**Your assignment**:
Look through the material that follows and show every line with the string "region".

**Materials provided**:
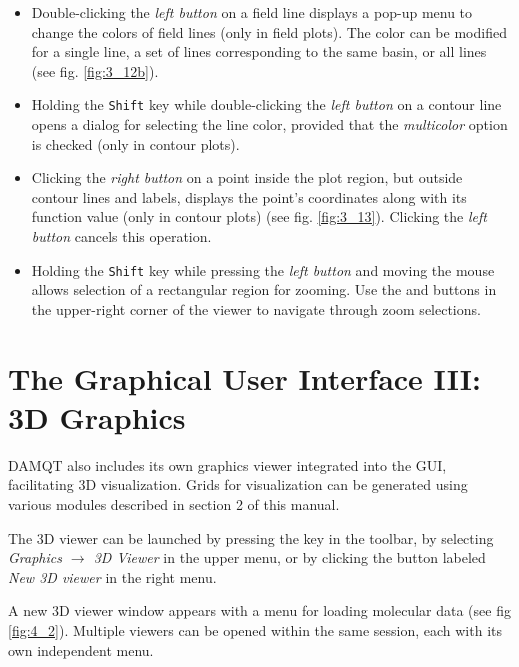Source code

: \documentclass[10pt]{article}
\begin{document}
\begin{itemize}
\vspace{1cm}

\item Double-clicking the {\it left button} on a field line displays a pop-up menu  
to change the colors of field lines (only in field plots).  
The color can be modified for a single line, a set of lines corresponding to the same basin,  
or all lines (see fig. \ref{fig:3_12b}).  

\item Holding the \texttt{Shift} key while double-clicking the {\it left button} on a contour line  
opens a dialog for selecting the line color, provided that the {\it multicolor}  
 option is checked (only in contour plots).  

\item Clicking the {\it right button} on a point inside the plot region,  
but outside contour lines and labels,  
displays the point's coordinates along with its function value (only in contour plots)  
(see fig. \ref{fig:3_13}). Clicking the {\it left button} cancels this operation.  

\item Holding the \texttt{Shift} key while pressing the {\it left button} and moving the mouse  
allows selection of a rectangular region for zooming.  
Use the \zoomin{} and \zoomout{}  
buttons in the upper-right corner of the viewer to navigate through zoom selections.  

\end{itemize}



\newpage

\section{The Graphical User Interface III: 3D Graphics \label{sec:4}}

DAMQT also includes its own graphics viewer integrated into the  
GUI, facilitating 3D visualization. Grids for visualization can be generated  
using various modules described in section 2 of this manual.  

The 3D viewer can be launched by pressing the key \bigtoolbV in the toolbar, by selecting  
{\it Graphics $\rightarrow$ 3D Viewer} in the upper menu, or by clicking the button labeled  
{\it New 3D viewer} in the right menu.  

A new 3D viewer window appears with a menu for loading molecular data (see fig \ref{fig:4_2}).  
Multiple viewers can be opened within the same session, each with its own independent menu.  
\end{document}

**Result of this task**:
\item Clicking the {\it right button} on a point inside the plot region,  
allows selection of a rectangular region for zooming.  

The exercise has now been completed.